Role: The purpose of the SEQUENCE class is to represent all types of sequence information that may be associated with various map markers, with the exception of primer sequences which have their own (simplified) data type. That is, rather than making the actual text sequences physically part of each such record, all sequences are stored in a separate table and associated with the appropriate map marker through a join operation. Only one SEQUENCE record of a given seq_type can be associated with a given map marker. Other restrictions may apply as well, e.g., you would not expect to associate a sequence with a RAPD.
How/Who enters: Currently known SEQUENCES are entered initially by the DB Admin, as part of entering the information for known map markers. In the future, it is expected that authorized submitters will add/update SEQUENCES in the course of describing various map markers.

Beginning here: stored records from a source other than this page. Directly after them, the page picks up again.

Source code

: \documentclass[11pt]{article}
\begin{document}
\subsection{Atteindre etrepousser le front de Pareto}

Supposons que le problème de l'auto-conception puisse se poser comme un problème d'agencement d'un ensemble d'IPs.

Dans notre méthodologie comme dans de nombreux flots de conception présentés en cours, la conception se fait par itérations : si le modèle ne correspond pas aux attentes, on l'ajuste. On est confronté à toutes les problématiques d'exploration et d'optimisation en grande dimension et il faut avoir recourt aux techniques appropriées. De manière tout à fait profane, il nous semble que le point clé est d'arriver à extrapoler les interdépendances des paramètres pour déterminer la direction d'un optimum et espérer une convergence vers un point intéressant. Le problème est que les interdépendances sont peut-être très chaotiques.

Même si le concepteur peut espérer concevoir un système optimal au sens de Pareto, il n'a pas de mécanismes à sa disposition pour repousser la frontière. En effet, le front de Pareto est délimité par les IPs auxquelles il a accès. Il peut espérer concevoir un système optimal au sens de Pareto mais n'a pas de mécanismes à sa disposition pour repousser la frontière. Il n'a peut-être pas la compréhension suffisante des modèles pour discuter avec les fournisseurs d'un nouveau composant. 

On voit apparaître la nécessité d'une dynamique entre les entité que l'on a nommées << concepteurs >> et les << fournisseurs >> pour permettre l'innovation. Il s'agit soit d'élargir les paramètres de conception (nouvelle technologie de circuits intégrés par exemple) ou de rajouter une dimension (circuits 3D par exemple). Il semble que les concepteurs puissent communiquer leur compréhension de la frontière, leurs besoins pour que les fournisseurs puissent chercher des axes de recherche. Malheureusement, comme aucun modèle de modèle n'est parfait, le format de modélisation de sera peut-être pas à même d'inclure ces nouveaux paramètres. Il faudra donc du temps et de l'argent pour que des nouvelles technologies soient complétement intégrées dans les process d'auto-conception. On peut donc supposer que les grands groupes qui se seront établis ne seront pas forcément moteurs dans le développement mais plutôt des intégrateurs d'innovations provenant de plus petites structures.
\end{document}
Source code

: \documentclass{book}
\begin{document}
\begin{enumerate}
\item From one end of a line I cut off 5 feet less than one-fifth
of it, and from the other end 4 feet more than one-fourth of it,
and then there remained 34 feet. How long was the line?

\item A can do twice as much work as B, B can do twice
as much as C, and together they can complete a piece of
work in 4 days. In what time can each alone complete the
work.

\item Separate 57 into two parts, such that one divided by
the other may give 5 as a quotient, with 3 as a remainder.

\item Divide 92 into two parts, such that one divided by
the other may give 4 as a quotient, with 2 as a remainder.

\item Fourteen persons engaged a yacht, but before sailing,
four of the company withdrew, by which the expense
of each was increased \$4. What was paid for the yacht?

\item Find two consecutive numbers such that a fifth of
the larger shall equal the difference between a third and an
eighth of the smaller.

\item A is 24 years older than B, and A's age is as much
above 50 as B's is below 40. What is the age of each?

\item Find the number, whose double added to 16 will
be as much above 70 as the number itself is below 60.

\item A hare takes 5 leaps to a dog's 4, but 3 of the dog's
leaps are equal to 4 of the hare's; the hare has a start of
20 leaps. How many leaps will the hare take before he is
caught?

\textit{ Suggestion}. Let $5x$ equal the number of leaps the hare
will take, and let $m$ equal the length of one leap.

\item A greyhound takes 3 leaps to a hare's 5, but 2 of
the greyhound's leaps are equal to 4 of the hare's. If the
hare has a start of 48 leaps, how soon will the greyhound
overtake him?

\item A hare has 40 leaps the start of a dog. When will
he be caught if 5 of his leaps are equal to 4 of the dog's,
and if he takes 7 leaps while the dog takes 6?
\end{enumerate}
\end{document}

Security: Only authorized submitters are allowed to add new SEQUENCE records to the database; as always, submissions are tagged with the time and the identity of the submitter. Additions to related_pubs are allowed, as usual, but all other fields can be changed only by DB_Admin once the submission has been made.
| Superclasses: | GENERIC_OBJECT | |
| DATA_ITEM | comments, primary_pub, related_pubs, record_status |
marker_id (CLONED_GENE, REQUIRED). Contains the zdb_id of the CLONED_GENE which this SEQUENCE record describes.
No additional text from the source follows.